Garantir l'accès à la langue dans les soins de santé

Le fait de ne pas partager de langue commune est une entrave à la qualité de la communication, exacerbée par le contexte médical et son jargon spécifique, qui est déjà parfois difficilement compréhensible pour des personnes natives. Comme l’indique Lenaïc Jestin dans sa thèse de médecine consacrée aux « Difficultés de communication des médecins généralistes face aux patients allophones à La Réunion », même sans barrière de la langue, il existe un manque d’écoute de la part des médecins et un décalage entre leur perception de l’information transmise et l’information reçue et comprise par les patients (Jestin 2023). 

Garantir l'accès à la langue dans les soins de santé est non seulement une question de justice sociale, mais aussi un levier crucial pour améliorer la qualité des soins et l'expérience des patientes, conclut l'étude. Une approche holistique inclut non seulement l'accès à l'interprétariat, mais aussi l'amélioration de la compétence culturelle des soignants, les opportunités de prévention (comme les ateliers socio-linguistiques), la formation des acteurs du médico-social, ainsi que la mise en place de services de médiation pour accompagner les patientes tout au long de leur parcours de soins.

Point sur l'enquête

Cette recherche-action de l'association Fable-Lab, portée par la MNH, a été réalisée via la distribution d'un questionnaire auprès de professionnels de santé d’une maternité des Hauts-de-Seine (92), de PMI de Seine-Saint-Denis (93) et de diverses structures de santé de Haute-Loire (43). L’objectif était de connaître leur expérience avec des patientes non francophones et ce qu’elles et ils ont mis en place pour pouvoir communiquer. Au total 26 professionnels de santé ont répondu au questionnaire, 24 femmes et 2 hommes, et leur âge médian se situait dans la tranche 40- 49 ans. Nous nous sommes également entretenues avec 16 professionnels de santé et du social (15 en Île-de-France et 1 en Haute-Loire) : 11 en entretiens individuels en présence, en visioconférence ou au téléphone (durée moyenne de 47 minutes), 3 lors d’un focus group (durée 90 minutes) et 1 lors d’un atelier avec des patientes. Parmi ces personnes, 15 étaient des femmes ; la moyenne d’âge était de 40 ans. Les professions représentées se répartissent comme suit : 1 chirurgienne, 1 pharmacienne, 1 assistante sociale, 1 psychologue, 1 médecin généraliste, 1 médecin urgentiste, 1 infirmière, 2 médiatrices, 2 chargées de mission, 5 sages-femmes.

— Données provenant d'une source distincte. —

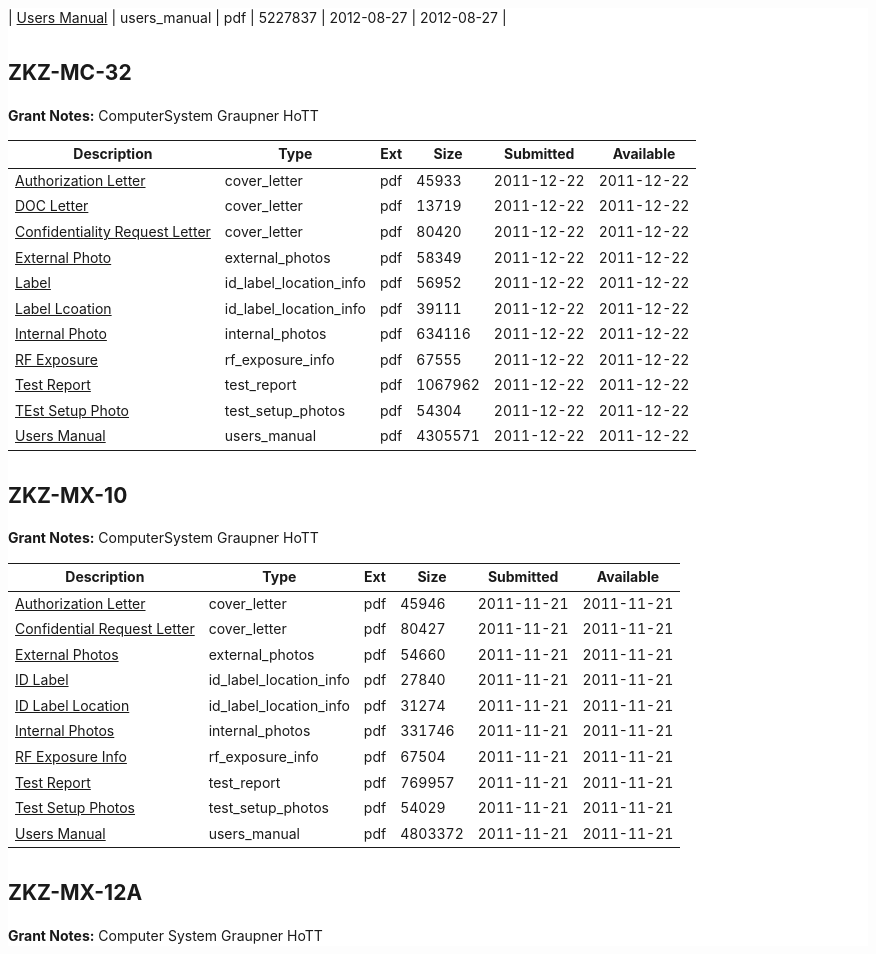 | [Users Manual](ZKZ-MC-20/be5beb472fae06d5f13c736de3d9500f/1775597.pdf) | users_manual | pdf | 5227837 | 2012-08-27 | 2012-08-27 |
## ZKZ-MC-32
**Grant Notes:** ComputerSystem Graupner HoTT

| Description | Type | Ext | Size | Submitted | Available |
| ----------- | ---- | --- | ---- | --------- | --------- |
| [Authorization Letter](ZKZ-MC-32/855fd83abc8e9dac717e088e142dd8b9/1608385.pdf) | cover_letter | pdf | 45933 | 2011-12-22 | 2011-12-22 |
| [DOC Letter](ZKZ-MC-32/855fd83abc8e9dac717e088e142dd8b9/1608396.pdf) | cover_letter | pdf | 13719 | 2011-12-22 | 2011-12-22 |
| [Confidentiality Request Letter](ZKZ-MC-32/855fd83abc8e9dac717e088e142dd8b9/1608410.pdf) | cover_letter | pdf | 80420 | 2011-12-22 | 2011-12-22 |
| [External Photo](ZKZ-MC-32/855fd83abc8e9dac717e088e142dd8b9/1608386.pdf) | external_photos | pdf | 58349 | 2011-12-22 | 2011-12-22 |
| [Label](ZKZ-MC-32/855fd83abc8e9dac717e088e142dd8b9/1608387.pdf) | id_label_location_info | pdf | 56952 | 2011-12-22 | 2011-12-22 |
| [Label Lcoation](ZKZ-MC-32/855fd83abc8e9dac717e088e142dd8b9/1608388.pdf) | id_label_location_info | pdf | 39111 | 2011-12-22 | 2011-12-22 |
| [Internal Photo](ZKZ-MC-32/855fd83abc8e9dac717e088e142dd8b9/1608389.pdf) | internal_photos | pdf | 634116 | 2011-12-22 | 2011-12-22 |
| [RF Exposure](ZKZ-MC-32/855fd83abc8e9dac717e088e142dd8b9/1608391.pdf) | rf_exposure_info | pdf | 67555 | 2011-12-22 | 2011-12-22 |
| [Test Report](ZKZ-MC-32/855fd83abc8e9dac717e088e142dd8b9/1608393.pdf) | test_report | pdf | 1067962 | 2011-12-22 | 2011-12-22 |
| [TEst Setup Photo](ZKZ-MC-32/855fd83abc8e9dac717e088e142dd8b9/1608394.pdf) | test_setup_photos | pdf | 54304 | 2011-12-22 | 2011-12-22 |
| [Users Manual](ZKZ-MC-32/855fd83abc8e9dac717e088e142dd8b9/1608395.pdf) | users_manual | pdf | 4305571 | 2011-12-22 | 2011-12-22 |
## ZKZ-MX-10
**Grant Notes:** ComputerSystem Graupner HoTT

| Description | Type | Ext | Size | Submitted | Available |
| ----------- | ---- | --- | ---- | --------- | --------- |
| [Authorization Letter](ZKZ-MX-10/d687cddcf1b244eda579c8fdb41777d3/1585006.pdf) | cover_letter | pdf | 45946 | 2011-11-21 | 2011-11-21 |
| [Confidential Request Letter](ZKZ-MX-10/d687cddcf1b244eda579c8fdb41777d3/1585007.pdf) | cover_letter | pdf | 80427 | 2011-11-21 | 2011-11-21 |
| [External Photos](ZKZ-MX-10/d687cddcf1b244eda579c8fdb41777d3/1585009.pdf) | external_photos | pdf | 54660 | 2011-11-21 | 2011-11-21 |
| [ID Label](ZKZ-MX-10/d687cddcf1b244eda579c8fdb41777d3/1585010.pdf) | id_label_location_info | pdf | 27840 | 2011-11-21 | 2011-11-21 |
| [ID Label Location](ZKZ-MX-10/d687cddcf1b244eda579c8fdb41777d3/1585018.pdf) | id_label_location_info | pdf | 31274 | 2011-11-21 | 2011-11-21 |
| [Internal Photos](ZKZ-MX-10/d687cddcf1b244eda579c8fdb41777d3/1585011.pdf) | internal_photos | pdf | 331746 | 2011-11-21 | 2011-11-21 |
| [RF Exposure Info](ZKZ-MX-10/d687cddcf1b244eda579c8fdb41777d3/1585013.pdf) | rf_exposure_info | pdf | 67504 | 2011-11-21 | 2011-11-21 |
| [Test Report](ZKZ-MX-10/d687cddcf1b244eda579c8fdb41777d3/1585015.pdf) | test_report | pdf | 769957 | 2011-11-21 | 2011-11-21 |
| [Test Setup Photos](ZKZ-MX-10/d687cddcf1b244eda579c8fdb41777d3/1585016.pdf) | test_setup_photos | pdf | 54029 | 2011-11-21 | 2011-11-21 |
| [Users Manual](ZKZ-MX-10/d687cddcf1b244eda579c8fdb41777d3/1585017.pdf) | users_manual | pdf | 4803372 | 2011-11-21 | 2011-11-21 |
## ZKZ-MX-12A
**Grant Notes:** Computer System Graupner HoTT
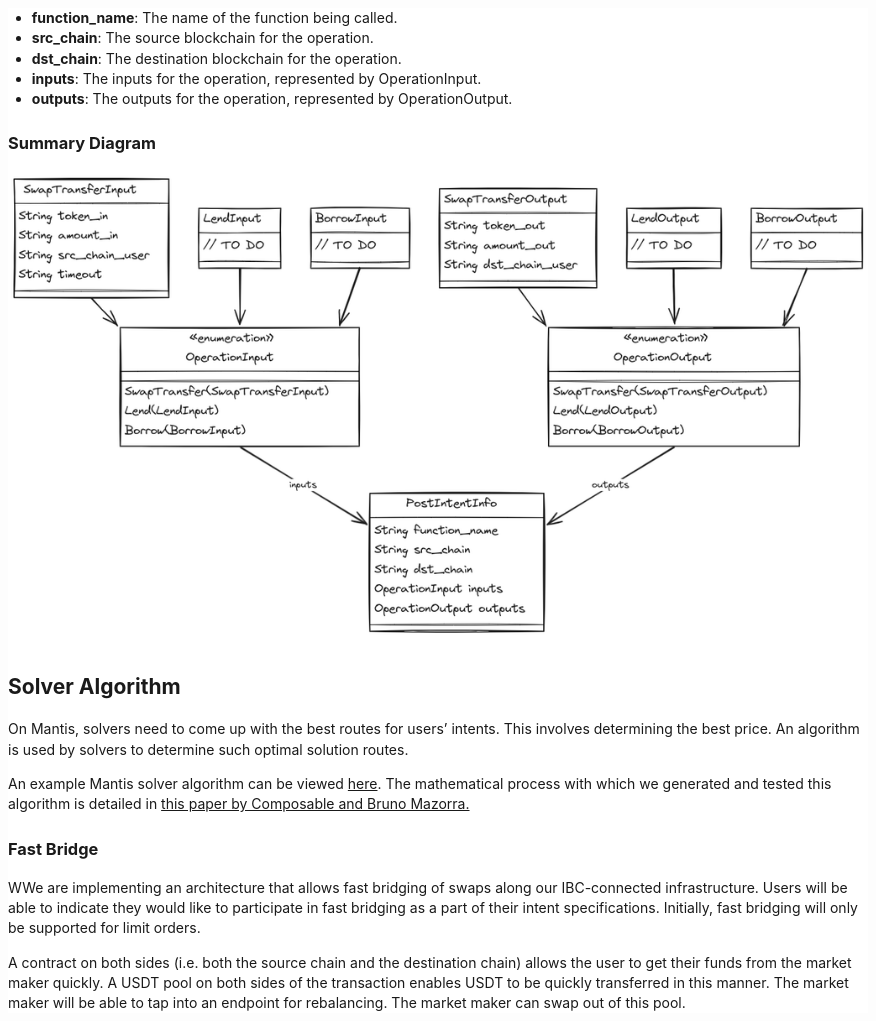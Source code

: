 - **function_name**: The name of the function being called.
- **src_chain**: The source blockchain for the operation.
- **dst_chain**: The destination blockchain for the operation.
- **inputs**: The inputs for the operation, represented by OperationInput.
- **outputs**: The outputs for the operation, represented by OperationOutput.

### Summary Diagram

![summary](../protocol/summary.png)
## Solver Algorithm[​](https://docs.composable.finance/technology/mantis/solvers-solutions#solver-algorithm)

On Mantis, solvers need to come up with the best routes for users’ intents. This involves determining the best price. An algorithm is used by solvers to determine such optimal solution routes.

An example Mantis solver algorithm can be viewed [here](https://github.com/ComposableFi/cvm/tree/main/mantis/node/src/solver). The mathematical process with which we generated and tested this algorithm is detailed in [this paper by Composable and Bruno Mazorra.](https://github.com/ComposableFi/composable-vm/blob/44f02baf990c16b003a51a85a50a97a1d24e7c1e/Cross-Domain-COWs-%26-Constant-Function-MM-Routing.pdf)

### Fast Bridge

WWe are implementing an architecture that allows fast bridging of swaps along our IBC-connected infrastructure. Users will be able to indicate they would like to participate in fast bridging as a part of their intent specifications. Initially, fast bridging will only be supported for limit orders.

A contract on both sides (i.e. both the source chain and the destination chain) allows the user to get their funds from the market maker quickly. A USDT pool on both sides of the transaction enables USDT to be quickly transferred in this manner. The market maker will be able to tap into an endpoint for rebalancing. The market maker can swap out of this pool.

Concernant les langues parlées par les professionnels, au total les 42 professionnels parlaient 12 langues. 25 d’entre elles (69%) ont également indiqué utiliser une autre langue que le français dans leur pratique professionnelle.

Retrouvez tout le détail de cette enquête sur le site de la Fondation MNH 

*L'association Fable-Lab, créée en 2018, cherche à réduire les insécurités linguistiques (fragilité, stress, sentiment d'incompétence liés au potentiel mésusage d'une langue), les discriminations linguistiques et leurs impacts négatifs sur la vie quotidienne.